Sen. Bob Dole, the new Senate majority leader, is an object lesson in the importance of tenacity as a human and political trait. When he was shot up by the Germans in World War II, his wounds were so severe that anyone without his fierce determination to live would probably have succumbed.

Instead, he fought his way back through repeated operations and 39 months of hospitalization, finished school, and with his new law degree went into politics in Kansas. In the world of electioneering, where the firm right-hand handshake is the basic tool of the trade, Dole -- with his withered, shrapnel-riddled right arm -- endured the hundred-times-a-day awkwardness of having to reach across with his left hand to take the voter's profferred hand -- and laughed away the embarrassment.

When he was the vice presidential candidate on the losing Republican ticket in 1976, the designated hatchet man for nice-guy Jerry Ford, it seemed likely to be his final fling in national politics. But Dole was adamantly unwilling to accept as his political epitaph the judgment of the political world that he had fouled out of the vice presidential debate with Walter Mondale. Instead, he bounced back with a superb, self-mockingly humorous speech at the Gridiron Club dinner, and became more of a power in the Senate than ever before.

He tried for the Republican presidential nomination in 1980, with little staff and less money, and was humiliated. But as chairman of the Senate Finance Committee for the past four years -- and a key player on the Judiciary Committee as well -- he has been as effective a legislator as the Senate can boast.

In selecting Dole from the field of five contenders for the majority leadership, the Republican senators went to their strength. They picked someone who will strengthen their party in Washington and the nation in the months and years ahead.

Along with Sen. Alan Simpson of Wyoming, the newly elected whip, the Republicans now have a leadership team as wise and witty, as humane and as humorous, as the Senate has ever seen. It is a team that will be at least a match for the Democratic duo of Minority Leader Robert C. Byrd of West Virginia and Minority Whip Alan Cranston of California on legislative tactics and vastly superior as television spokesmen for their party.

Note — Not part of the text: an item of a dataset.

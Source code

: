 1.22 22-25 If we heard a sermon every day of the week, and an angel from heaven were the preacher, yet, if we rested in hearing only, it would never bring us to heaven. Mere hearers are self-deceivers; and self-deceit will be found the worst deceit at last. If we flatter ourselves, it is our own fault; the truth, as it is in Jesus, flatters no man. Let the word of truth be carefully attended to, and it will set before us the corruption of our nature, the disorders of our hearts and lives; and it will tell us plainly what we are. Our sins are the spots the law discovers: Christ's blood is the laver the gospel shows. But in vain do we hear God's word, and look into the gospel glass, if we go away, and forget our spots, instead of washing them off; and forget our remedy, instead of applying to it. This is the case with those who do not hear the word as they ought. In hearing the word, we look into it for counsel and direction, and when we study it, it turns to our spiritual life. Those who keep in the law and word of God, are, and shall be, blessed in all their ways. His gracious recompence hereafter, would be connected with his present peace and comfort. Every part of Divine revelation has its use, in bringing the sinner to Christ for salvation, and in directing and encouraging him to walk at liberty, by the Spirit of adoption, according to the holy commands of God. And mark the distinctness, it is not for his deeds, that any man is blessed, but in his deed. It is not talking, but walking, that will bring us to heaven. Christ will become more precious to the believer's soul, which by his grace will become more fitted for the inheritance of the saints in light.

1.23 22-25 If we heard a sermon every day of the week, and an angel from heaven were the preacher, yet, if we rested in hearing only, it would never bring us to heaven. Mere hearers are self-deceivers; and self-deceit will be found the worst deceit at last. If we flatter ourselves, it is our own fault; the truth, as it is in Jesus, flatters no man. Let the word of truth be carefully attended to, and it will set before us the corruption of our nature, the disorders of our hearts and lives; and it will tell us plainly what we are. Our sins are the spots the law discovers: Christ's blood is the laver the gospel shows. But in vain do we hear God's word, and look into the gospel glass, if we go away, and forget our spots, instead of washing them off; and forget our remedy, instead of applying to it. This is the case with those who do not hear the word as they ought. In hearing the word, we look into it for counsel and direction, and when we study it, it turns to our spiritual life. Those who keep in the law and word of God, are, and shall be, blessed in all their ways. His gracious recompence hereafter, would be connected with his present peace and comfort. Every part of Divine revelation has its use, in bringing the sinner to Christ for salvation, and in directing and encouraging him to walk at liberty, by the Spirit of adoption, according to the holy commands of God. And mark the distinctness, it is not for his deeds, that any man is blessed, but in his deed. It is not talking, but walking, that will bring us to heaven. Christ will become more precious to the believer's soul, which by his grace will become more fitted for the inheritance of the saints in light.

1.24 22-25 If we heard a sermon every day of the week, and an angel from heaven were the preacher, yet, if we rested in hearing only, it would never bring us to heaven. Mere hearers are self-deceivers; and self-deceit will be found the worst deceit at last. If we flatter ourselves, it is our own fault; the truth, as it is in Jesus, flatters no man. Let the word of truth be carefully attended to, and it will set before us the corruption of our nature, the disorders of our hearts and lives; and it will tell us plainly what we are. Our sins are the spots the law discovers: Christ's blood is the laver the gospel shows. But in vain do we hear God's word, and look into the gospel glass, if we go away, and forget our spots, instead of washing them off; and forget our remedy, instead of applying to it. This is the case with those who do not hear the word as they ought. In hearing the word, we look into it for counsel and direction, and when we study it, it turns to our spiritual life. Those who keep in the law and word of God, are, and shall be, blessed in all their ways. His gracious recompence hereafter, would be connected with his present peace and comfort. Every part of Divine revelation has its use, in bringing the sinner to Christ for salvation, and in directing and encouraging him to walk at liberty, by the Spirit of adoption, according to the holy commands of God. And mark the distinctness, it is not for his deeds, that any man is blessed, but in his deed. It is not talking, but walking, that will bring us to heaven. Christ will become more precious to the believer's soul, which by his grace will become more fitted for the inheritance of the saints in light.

Although both Dole and Simpson are partisans to the core, both are men who have demonstrated repeatedly their willingness to reach across the aisle to work with Democrats on matters of large national importance. Dole joined with liberals such as George McGovern to back overseas and domestic food relief programs and Ted Kennedy to aid civil rights. Simpson is best known to the country as the Republican cosponsor of the bipartisan immigration reform bill that came close to passage in the last Congress.

Their large-mindedness can be a considerable asset to President Reagan, if he chooses to seek a bipartisan approach to such issues as the budget deficit. Their election is evidence of the dominance in the incoming Senate of what might be called "the responsible center" of the political spectrum and the subordination -- for now, at least -- of both right-wing and left-wing ideologues.

But thus far, Reagan has given no evidence of adopting the "grand coalition" approach to budgetary and other issues that David Stockman, almost alone among his senior aides, has been urging. On the contrary, he seems to be headed down a path that will lead to confrontation with Congress. And there is a distinct possibility that his first confrontation will be with Dole.

The senator from Kansas, who yearns to be Reagan's successor, has never hesitated to express his disagreement with some of Reagan's fiscal policies -- especially the president's belief in the magic elixir of ever-lower tax rates. Dole does not disguise the fact that he thinks big budget deficits are a real and present economic danger.

Nor is Dole alone in the intellectual independence he has displayed. As a result of the re- shuffling of committee chairmanships following Dole's elevation, the major economic policy centers of the Senate now will be held by politicians who are anything but rubber stamps for the president.

Bob Packwood of Oregon, one of the most outspoken critics of Reagan's social and domestic policy views, succeeds Dole as chairman of the tax-writing Finance Committee. The other major money committee, Appropriations, is chaired by Packwood's Oregon colleague, Mark Hatfield, a skeptic on Reagan's defense buildup. Two other key economic panels, Budget and Commerce, are headed by two notably independent and moderate figures, respectively, Pete V. Domenici of New Mexico and John Danforth of Missouri.

Make no mistake. The president is not facing a hostile Republican leadership in the Senate. But neither is it a docile leadership. It is intellectually sharp, politically pragmatic, and ideologically middle ground. That is good news for the country. And it can be good news for Reagan, if he sees it as an opportunity and not a threat.